The mistrust Kenyans have for pathology reports issued by the Government is the legacy of misdeeds by past chief pathologists such as Dr Jason Ndaka Kaviti.

He and others in the role are believed to have excused away several political murders during the Kanu regime with shameless cover-ups.

After listening to his contorted explanations during the Commission of Inquiry into Dr Robert Ouko’s death, an exasperated Justice Richard Kwach exclaimed: “Doctor, consider yourself lucky you are not consulted by live patients!”

In his presentation, the late Dr Kaviti said the death was a result of suicide. In his theory, which he later recanted, the pathologist suggested that the minister had doused his body with petrol and set himself ablaze then shot himself in the head.

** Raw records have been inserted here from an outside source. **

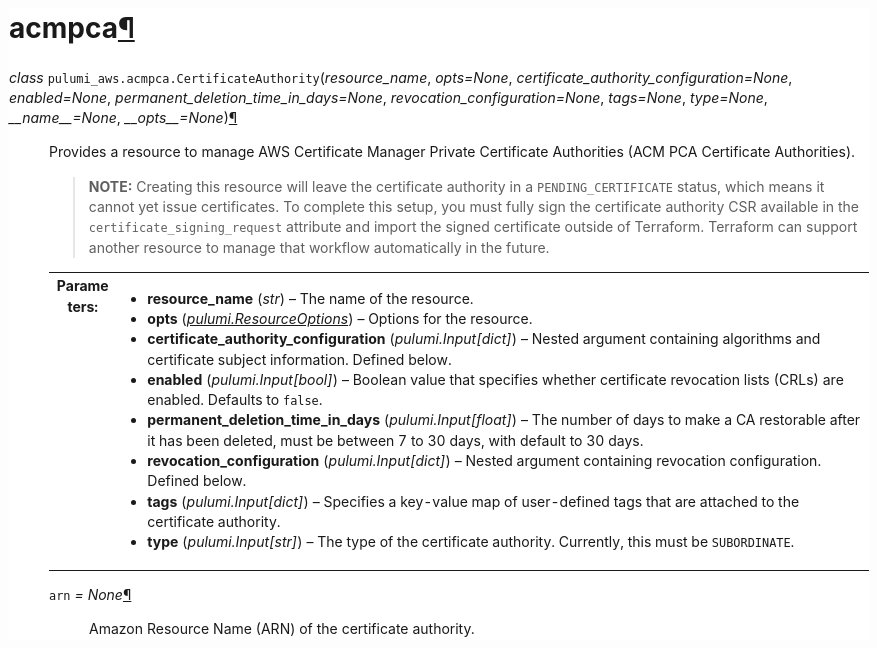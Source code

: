 <div class="section" id="module-pulumi_aws.acmpca">
<span id="acmpca"></span><h1>acmpca<a class="headerlink" href="#module-pulumi_aws.acmpca" title="Permalink to this headline">¶</a></h1>
<dl class="class">
<dt id="pulumi_aws.acmpca.CertificateAuthority">
<em class="property">class </em><code class="descclassname">pulumi_aws.acmpca.</code><code class="descname">CertificateAuthority</code><span class="sig-paren">(</span><em>resource_name</em>, <em>opts=None</em>, <em>certificate_authority_configuration=None</em>, <em>enabled=None</em>, <em>permanent_deletion_time_in_days=None</em>, <em>revocation_configuration=None</em>, <em>tags=None</em>, <em>type=None</em>, <em>__name__=None</em>, <em>__opts__=None</em><span class="sig-paren">)</span><a class="headerlink" href="#pulumi_aws.acmpca.CertificateAuthority" title="Permalink to this definition">¶</a></dt>
<dd><p>Provides a resource to manage AWS Certificate Manager Private Certificate Authorities (ACM PCA Certificate Authorities).</p>
<blockquote>
<div><strong>NOTE:</strong> Creating this resource will leave the certificate authority in a <code class="docutils literal notranslate"><span class="pre">PENDING_CERTIFICATE</span></code> status, which means it cannot yet issue certificates. To complete this setup, you must fully sign the certificate authority CSR available in the <code class="docutils literal notranslate"><span class="pre">certificate_signing_request</span></code> attribute and import the signed certificate outside of Terraform. Terraform can support another resource to manage that workflow automatically in the future.</div></blockquote>
<table class="docutils field-list" frame="void" rules="none">
<col class="field-name" />
<col class="field-body" />
<tbody valign="top">
<tr class="field-odd field"><th class="field-name">Parameters:</th><td class="field-body"><ul class="first last simple">
<li><strong>resource_name</strong> (<em>str</em>) – The name of the resource.</li>
<li><strong>opts</strong> (<a class="reference internal" href="../../pulumi/#pulumi.ResourceOptions" title="pulumi.ResourceOptions"><em>pulumi.ResourceOptions</em></a>) – Options for the resource.</li>
<li><strong>certificate_authority_configuration</strong> (<em>pulumi.Input</em><em>[</em><em>dict</em><em>]</em>) – Nested argument containing algorithms and certificate subject information. Defined below.</li>
<li><strong>enabled</strong> (<em>pulumi.Input</em><em>[</em><em>bool</em><em>]</em>) – Boolean value that specifies whether certificate revocation lists (CRLs) are enabled. Defaults to <code class="docutils literal notranslate"><span class="pre">false</span></code>.</li>
<li><strong>permanent_deletion_time_in_days</strong> (<em>pulumi.Input</em><em>[</em><em>float</em><em>]</em>) – The number of days to make a CA restorable after it has been deleted, must be between 7 to 30 days, with default to 30 days.</li>
<li><strong>revocation_configuration</strong> (<em>pulumi.Input</em><em>[</em><em>dict</em><em>]</em>) – Nested argument containing revocation configuration. Defined below.</li>
<li><strong>tags</strong> (<em>pulumi.Input</em><em>[</em><em>dict</em><em>]</em>) – Specifies a key-value map of user-defined tags that are attached to the certificate authority.</li>
<li><strong>type</strong> (<em>pulumi.Input</em><em>[</em><em>str</em><em>]</em>) – The type of the certificate authority. Currently, this must be <code class="docutils literal notranslate"><span class="pre">SUBORDINATE</span></code>.</li>
</ul>
</td>
</tr>
</tbody>
</table>
<dl class="attribute">
<dt id="pulumi_aws.acmpca.CertificateAuthority.arn">
<code class="descname">arn</code><em class="property"> = None</em><a class="headerlink" href="#pulumi_aws.acmpca.CertificateAuthority.arn" title="Permalink to this definition">¶</a></dt>
<dd><p>Amazon Resource Name (ARN) of the certificate authority.</p>
</dd></dl>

He explained Ouko’s broken legs by imagining a fall after a rope he had tried to hang himself with in another suicide attempt broke. Dr Ian West, a forensic pathologist from Guys and St Thomas Hospitals in London, shredded Kaviti’s suicide theory saying the injuries were consistent with a murder after which the body was set ablaze in an attempt to destroy evidence.

Dr Kaviti made another controversial claim in Julie Ward’s death, claiming the British tourist broke her legs falling from a tree and was killed by wildlife before her body was set ablaze in a fire sparked by lightning. Alternatively, he said the fractures in her bones were from the fire. His theory did not explain why she would abandon her car in a hidden gully and try to sleep in a tree. Dr Adel Shaker contradicted the theory by showing how the tourist was most likely murdered and her body set on fire to conceal evidence of a sexual assault. The post-mortem of Fr Kaiser in 2000 by then Chief Government Pathologist Alex Kirasi Olumbe remains controversial. Dr Olumbe’s autopsy concluded that the gunshot wound on the priest was probably self-inflicted.

This was supported by the findings of a Federal Bureau of Investigations probe. However, given the large number of death threats Fr Kaiser had received from prominent politicians of the day, the two reports remain controversial.

In a story headlined ‘Crime does pay in Kenya”, The Sunday Herald of Australia reported in 2000: “Smart killers can walk away scot-free in Kenya because of serious shortcomings in the country’s forensic medicine capability. That’s the disturbing conclusion reached by one of the few doctors (Olumbe) qualified to carry out autopsies in that part of East Africa.”

The paper quoted Dr Olumbe as saying, “many non-violent killings (by poisoning, for example) are being passed off as natural deaths because of inadequate investigations. Most post-mortems at the city mortuary are conducted by general practitioners completely untrained in forensic medicine.”

The observation ties in with Dr Enoch Kibunguchy’s argument that criminals know the weaknesses in Kenya criminal justice and exploit them aware that they will never be prosecuted.

The former Health assistant minister says pathologists need better equipment and a lighter workload to do their jobs properly.